EXERCISE DESCRIPTION. Would you please copy each line of the data in which the string "right" occurs?

SOURCE MATERIAL.
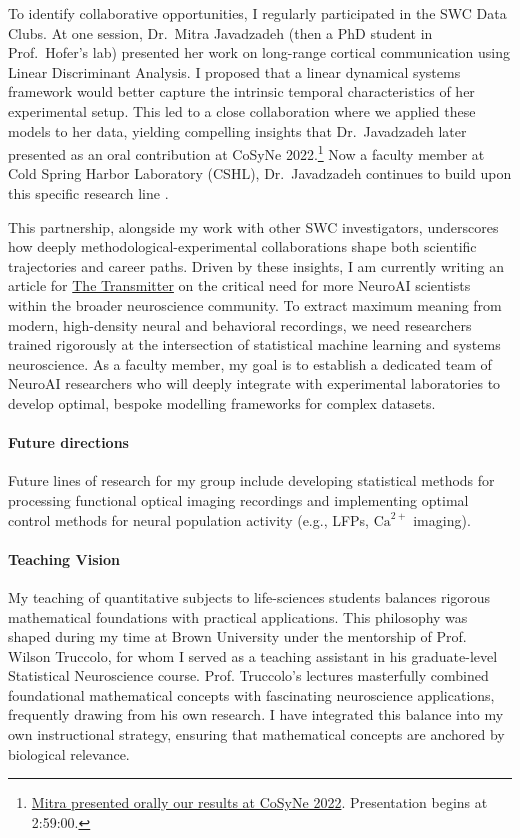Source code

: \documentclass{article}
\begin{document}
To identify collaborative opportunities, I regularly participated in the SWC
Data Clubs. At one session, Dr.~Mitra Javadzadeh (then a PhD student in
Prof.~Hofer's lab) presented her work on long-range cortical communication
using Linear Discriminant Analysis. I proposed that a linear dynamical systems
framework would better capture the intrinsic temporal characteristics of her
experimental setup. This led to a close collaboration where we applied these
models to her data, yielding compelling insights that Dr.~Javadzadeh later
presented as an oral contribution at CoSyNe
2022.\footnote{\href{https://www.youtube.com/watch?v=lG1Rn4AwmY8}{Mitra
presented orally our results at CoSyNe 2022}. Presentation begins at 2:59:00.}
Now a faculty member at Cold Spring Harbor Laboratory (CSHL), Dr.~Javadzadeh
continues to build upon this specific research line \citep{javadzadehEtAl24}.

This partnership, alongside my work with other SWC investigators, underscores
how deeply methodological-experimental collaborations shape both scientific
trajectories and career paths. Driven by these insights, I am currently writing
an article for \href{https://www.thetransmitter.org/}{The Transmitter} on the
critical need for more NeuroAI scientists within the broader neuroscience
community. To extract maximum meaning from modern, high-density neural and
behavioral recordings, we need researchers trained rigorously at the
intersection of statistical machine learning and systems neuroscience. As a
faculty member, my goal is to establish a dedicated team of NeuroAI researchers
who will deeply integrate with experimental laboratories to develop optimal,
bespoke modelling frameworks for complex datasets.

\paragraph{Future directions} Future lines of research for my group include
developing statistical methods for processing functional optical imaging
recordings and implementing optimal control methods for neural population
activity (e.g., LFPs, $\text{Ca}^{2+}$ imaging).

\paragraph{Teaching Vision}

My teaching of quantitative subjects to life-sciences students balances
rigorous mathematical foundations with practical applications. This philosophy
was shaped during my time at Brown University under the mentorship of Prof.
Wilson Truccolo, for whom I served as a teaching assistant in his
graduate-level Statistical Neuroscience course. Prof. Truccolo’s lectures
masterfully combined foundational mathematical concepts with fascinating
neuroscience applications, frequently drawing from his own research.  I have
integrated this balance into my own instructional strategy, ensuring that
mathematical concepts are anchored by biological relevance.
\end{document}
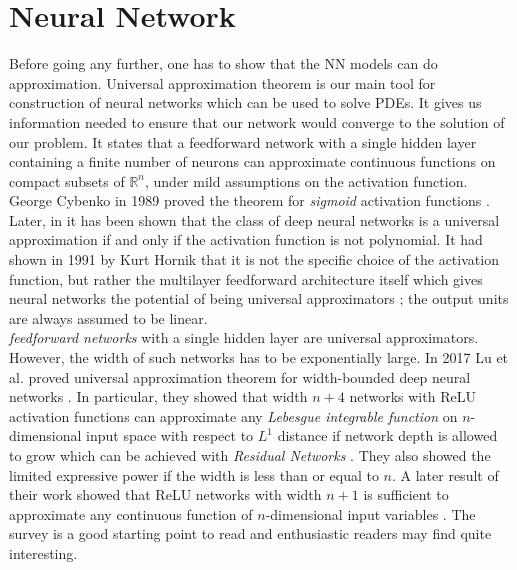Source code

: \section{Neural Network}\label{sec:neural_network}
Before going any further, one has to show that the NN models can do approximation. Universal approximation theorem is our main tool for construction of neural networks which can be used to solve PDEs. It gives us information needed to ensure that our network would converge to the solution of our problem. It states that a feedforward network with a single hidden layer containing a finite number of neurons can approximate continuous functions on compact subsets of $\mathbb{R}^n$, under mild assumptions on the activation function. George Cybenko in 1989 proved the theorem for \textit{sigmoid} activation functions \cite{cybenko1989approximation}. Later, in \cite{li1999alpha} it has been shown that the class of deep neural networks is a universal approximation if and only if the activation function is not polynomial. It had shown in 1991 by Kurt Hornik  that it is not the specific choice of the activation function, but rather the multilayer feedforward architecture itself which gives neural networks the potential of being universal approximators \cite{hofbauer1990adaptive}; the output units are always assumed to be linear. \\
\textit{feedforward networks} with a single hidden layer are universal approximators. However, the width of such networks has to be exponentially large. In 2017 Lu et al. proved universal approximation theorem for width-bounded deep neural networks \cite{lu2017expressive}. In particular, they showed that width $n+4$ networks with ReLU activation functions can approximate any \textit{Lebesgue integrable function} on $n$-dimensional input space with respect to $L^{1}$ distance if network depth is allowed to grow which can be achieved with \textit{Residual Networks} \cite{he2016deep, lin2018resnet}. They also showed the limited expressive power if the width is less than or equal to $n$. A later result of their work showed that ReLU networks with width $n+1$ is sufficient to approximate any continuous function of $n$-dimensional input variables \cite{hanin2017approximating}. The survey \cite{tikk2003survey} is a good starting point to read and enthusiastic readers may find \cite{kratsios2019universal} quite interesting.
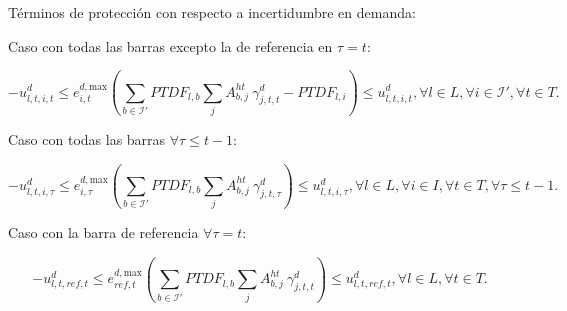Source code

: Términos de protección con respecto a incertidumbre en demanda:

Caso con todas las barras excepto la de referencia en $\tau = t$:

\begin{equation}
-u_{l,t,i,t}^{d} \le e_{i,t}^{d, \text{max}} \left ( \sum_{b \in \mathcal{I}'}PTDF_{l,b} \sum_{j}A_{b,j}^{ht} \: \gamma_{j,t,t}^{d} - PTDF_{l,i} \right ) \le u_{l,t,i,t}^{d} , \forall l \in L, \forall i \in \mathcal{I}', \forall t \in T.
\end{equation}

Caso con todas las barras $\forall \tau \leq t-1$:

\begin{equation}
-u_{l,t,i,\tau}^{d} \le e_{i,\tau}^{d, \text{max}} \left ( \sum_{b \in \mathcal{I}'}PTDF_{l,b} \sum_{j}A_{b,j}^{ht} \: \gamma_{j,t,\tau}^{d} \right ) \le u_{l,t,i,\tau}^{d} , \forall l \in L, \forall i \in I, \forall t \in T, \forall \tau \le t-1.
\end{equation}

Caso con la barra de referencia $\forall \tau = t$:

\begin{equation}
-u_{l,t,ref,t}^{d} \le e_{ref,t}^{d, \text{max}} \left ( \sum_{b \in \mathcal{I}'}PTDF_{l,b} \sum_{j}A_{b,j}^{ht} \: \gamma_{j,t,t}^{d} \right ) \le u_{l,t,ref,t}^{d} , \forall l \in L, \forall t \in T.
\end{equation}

RESULT BELOW.
-u_{l,t,i,t}^{d} \le e_{i,t}^{d, \text{max}} \left ( \sum_{b \in \mathcal{I}'}PTDF_{l,b} \sum_{j}A_{b,j}^{ht} \: \gamma_{j,t,t}^{d} - PTDF_{l,i} \right ) \le u_{l,t,i,t}^{d} , \forall l \in L, \forall i \in \mathcal{I}', \forall t \in T.
-u_{l,t,i,\tau}^{d} \le e_{i,\tau}^{d, \text{max}} \left ( \sum_{b \in \mathcal{I}'}PTDF_{l,b} \sum_{j}A_{b,j}^{ht} \: \gamma_{j,t,\tau}^{d} \right ) \le u_{l,t,i,\tau}^{d} , \forall l \in L, \forall i \in I, \forall t \in T, \forall \tau \le t-1.
-u_{l,t,ref,t}^{d} \le e_{ref,t}^{d, \text{max}} \left ( \sum_{b \in \mathcal{I}'}PTDF_{l,b} \sum_{j}A_{b,j}^{ht} \: \gamma_{j,t,t}^{d} \right ) \le u_{l,t,ref,t}^{d} , \forall l \in L, \forall t \in T.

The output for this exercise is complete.